Starship Singularity

Starship Singularity

Science Fiction · 384 pages · Published 2022-11-15 · Avg 3.3★ (6 reviews)

Crossing means citizenship and a name etched in orbit. Falling means erasure—your mind ground to coolant inside the drive. The Voyage of the NV Singularity has begun. In the fractured wake of Old Sol, the Accord's shining Heliopolis Spire keeps the Fringe Sectors obedient with contracts written in quantum ink and promises of a place on the Core Rings. The price of passage is the Singularity's transit: a ship that threads collapsed space by spending human thought like fuel, its Caretaker AI, ORION, broadcasting every risk and miracle on a delay to the hungry screens of the Core.
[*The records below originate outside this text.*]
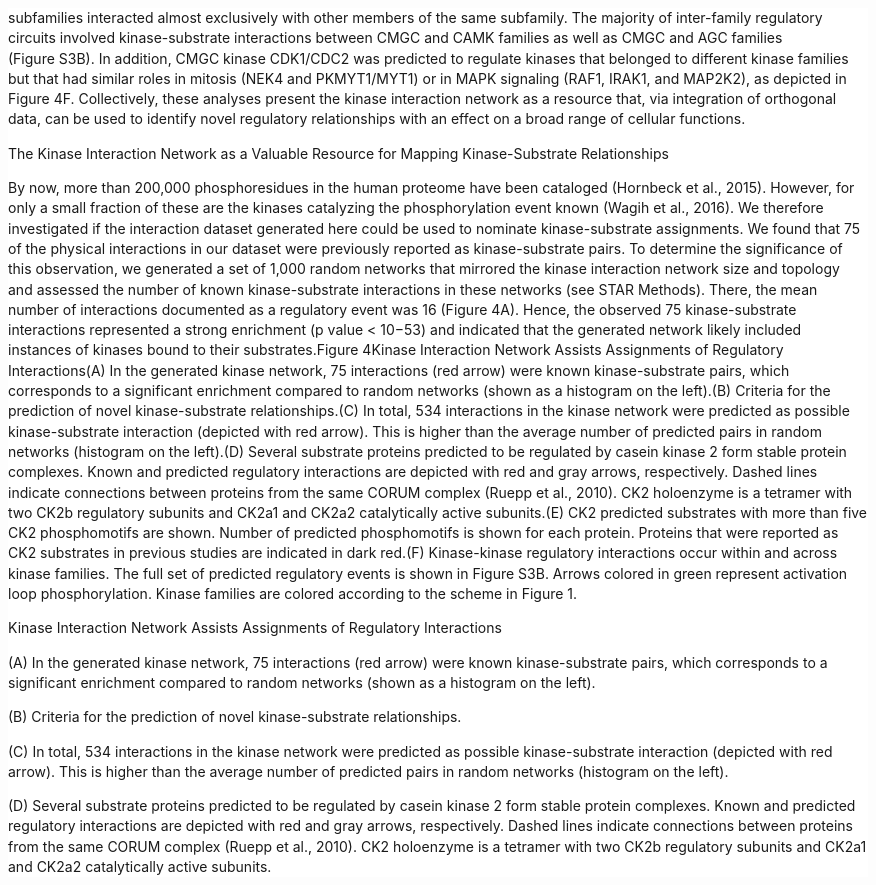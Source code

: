 subfamilies interacted almost exclusively with other members of the same subfamily. The majority of inter-family regulatory circuits involved kinase-substrate interactions between CMGC and CAMK families as well as CMGC and AGC families (Figure S3B). In addition, CMGC kinase CDK1/CDC2 was predicted to regulate kinases that belonged to different kinase families but that had similar roles in mitosis (NEK4 and PKMYT1/MYT1) or in MAPK signaling (RAF1, IRAK1, and MAP2K2), as depicted in Figure 4F. Collectively, these analyses present the kinase interaction network as a resource that, via integration of orthogonal data, can be used to identify novel regulatory relationships with an effect on a broad range of cellular functions.

The Kinase Interaction Network as a Valuable Resource for Mapping Kinase-Substrate Relationships

By now, more than 200,000 phosphoresidues in the human proteome have been cataloged (Hornbeck et al., 2015). However, for only a small fraction of these are the kinases catalyzing the phosphorylation event known (Wagih et al., 2016). We therefore investigated if the interaction dataset generated here could be used to nominate kinase-substrate assignments. We found that 75 of the physical interactions in our dataset were previously reported as kinase-substrate pairs. To determine the significance of this observation, we generated a set of 1,000 random networks that mirrored the kinase interaction network size and topology and assessed the number of known kinase-substrate interactions in these networks (see STAR Methods). There, the mean number of interactions documented as a regulatory event was 16 (Figure 4A). Hence, the observed 75 kinase-substrate interactions represented a strong enrichment (p value < 10−53) and indicated that the generated network likely included instances of kinases bound to their substrates.Figure 4Kinase Interaction Network Assists Assignments of Regulatory Interactions(A) In the generated kinase network, 75 interactions (red arrow) were known kinase-substrate pairs, which corresponds to a significant enrichment compared to random networks (shown as a histogram on the left).(B) Criteria for the prediction of novel kinase-substrate relationships.(C) In total, 534 interactions in the kinase network were predicted as possible kinase-substrate interaction (depicted with red arrow). This is higher than the average number of predicted pairs in random networks (histogram on the left).(D) Several substrate proteins predicted to be regulated by casein kinase 2 form stable protein complexes. Known and predicted regulatory interactions are depicted with red and gray arrows, respectively. Dashed lines indicate connections between proteins from the same CORUM complex (Ruepp et al., 2010). CK2 holoenzyme is a tetramer with two CK2b regulatory subunits and CK2a1 and CK2a2 catalytically active subunits.(E) CK2 predicted substrates with more than five CK2 phosphomotifs are shown. Number of predicted phosphomotifs is shown for each protein. Proteins that were reported as CK2 substrates in previous studies are indicated in dark red.(F) Kinase-kinase regulatory interactions occur within and across kinase families. The full set of predicted regulatory events is shown in Figure S3B. Arrows colored in green represent activation loop phosphorylation. Kinase families are colored according to the scheme in Figure 1.

Kinase Interaction Network Assists Assignments of Regulatory Interactions

(A) In the generated kinase network, 75 interactions (red arrow) were known kinase-substrate pairs, which corresponds to a significant enrichment compared to random networks (shown as a histogram on the left).

(B) Criteria for the prediction of novel kinase-substrate relationships.

(C) In total, 534 interactions in the kinase network were predicted as possible kinase-substrate interaction (depicted with red arrow). This is higher than the average number of predicted pairs in random networks (histogram on the left).

(D) Several substrate proteins predicted to be regulated by casein kinase 2 form stable protein complexes. Known and predicted regulatory interactions are depicted with red and gray arrows, respectively. Dashed lines indicate connections between proteins from the same CORUM complex (Ruepp et al., 2010). CK2 holoenzyme is a tetramer with two CK2b regulatory subunits and CK2a1 and CK2a2 catalytically active subunits.
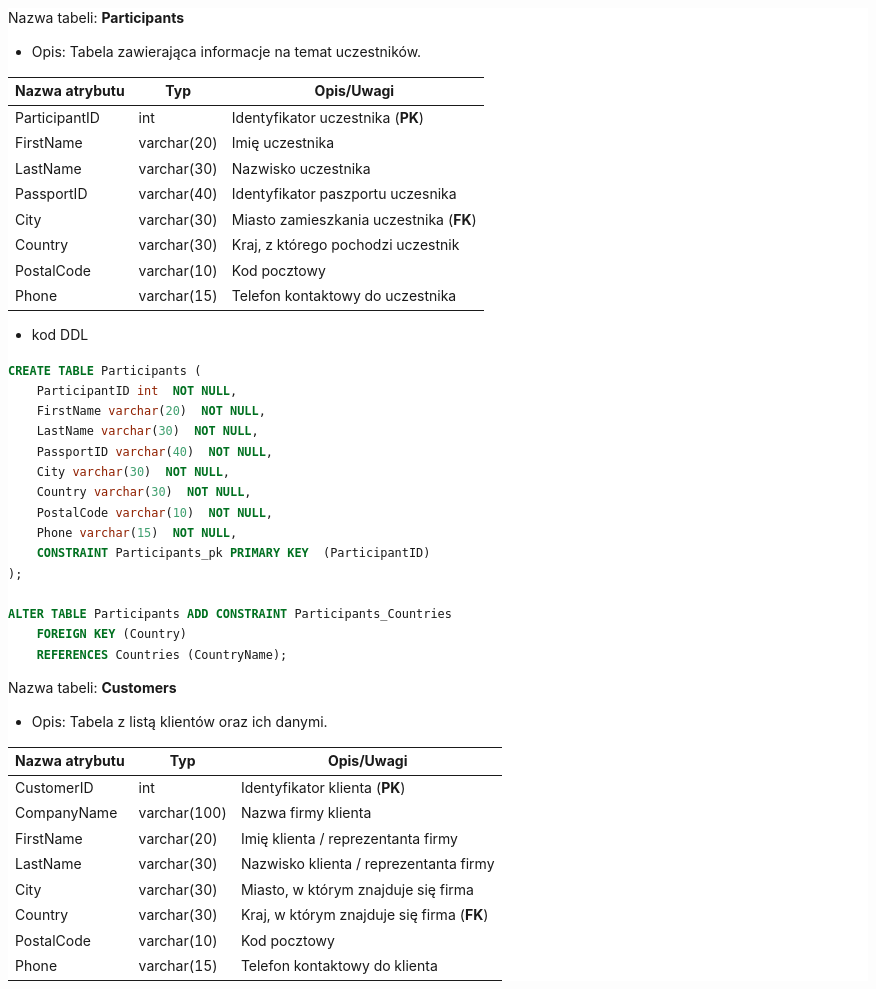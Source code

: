 Nazwa tabeli: **Participants**

- Opis: Tabela zawierająca informacje na temat uczestników.

| Nazwa atrybutu | Typ         | Opis/Uwagi                              |
| -------------- | ----------- | --------------------------------------- |
| ParticipantID  | int         | Identyfikator uczestnika (**PK**)       |
| FirstName      | varchar(20) | Imię uczestnika                         |
| LastName       | varchar(30) | Nazwisko uczestnika                     |
| PassportID     | varchar(40) | Identyfikator paszportu uczesnika       |
| City           | varchar(30) | Miasto zamieszkania uczestnika (**FK**) |
| Country        | varchar(30) | Kraj, z którego pochodzi uczestnik      |
| PostalCode     | varchar(10) | Kod pocztowy                            |
| Phone          | varchar(15) | Telefon kontaktowy do uczestnika        |

- kod DDL

```sql
CREATE TABLE Participants (
    ParticipantID int  NOT NULL,
    FirstName varchar(20)  NOT NULL,
    LastName varchar(30)  NOT NULL,
    PassportID varchar(40)  NOT NULL,
    City varchar(30)  NOT NULL,
    Country varchar(30)  NOT NULL,
    PostalCode varchar(10)  NOT NULL,
    Phone varchar(15)  NOT NULL,
    CONSTRAINT Participants_pk PRIMARY KEY  (ParticipantID)
);

ALTER TABLE Participants ADD CONSTRAINT Participants_Countries
    FOREIGN KEY (Country)
    REFERENCES Countries (CountryName);
```

Nazwa tabeli: **Customers**

- Opis: Tabela z listą klientów oraz ich danymi.

| Nazwa atrybutu | Typ          | Opis/Uwagi                                 |
| -------------- | ------------ | ------------------------------------------ |
| CustomerID     | int          | Identyfikator klienta (**PK**)             |
| CompanyName    | varchar(100) | Nazwa firmy klienta                        |
| FirstName      | varchar(20)  | Imię klienta / reprezentanta firmy         |
| LastName       | varchar(30)  | Nazwisko klienta / reprezentanta firmy     |
| City           | varchar(30)  | Miasto, w którym znajduje się firma        |
| Country        | varchar(30)  | Kraj, w którym znajduje się firma (**FK**) |
| PostalCode     | varchar(10)  | Kod pocztowy                               |
| Phone          | varchar(15)  | Telefon kontaktowy do klienta              |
To guide the ship through the Einstein Gate at Kepler-186f, the Accord drafts pilots, mathematicians, and empathic chartists from outposts like Port Jericho, Persephone Station, and the Ferroglass farms of Ceres, binding them to the voyage with neuroprint tithes they can never repay.

Nineteen-year-old Mara Ilyich, a salvage tech from Vesta-3, steps into the lottery when her shy younger sister's name surfaces in the drift. She has been close to vacuum before—her first breath took place in a pressure tent after a hull breach—and survival is second nature, as blunt and simple as a welded seam. Without intending to, Mara becomes the ship's unlikely fulcrum: navigating ORION's riddles, earning the wary respect of Captain Lin Yao, and entangling her fate with Kellan Duarte, a medic who remembers too much pain to believe in heroes. To bring the Singularity through intact, Mara must choose between starving the drive of the stolen minds that feed it or condemning the crew to a lightless tomb beyond the Gate. The path she charts will weigh salvation against mercy, and the future of the Fringe against the one fragile heart she did not mean to risk.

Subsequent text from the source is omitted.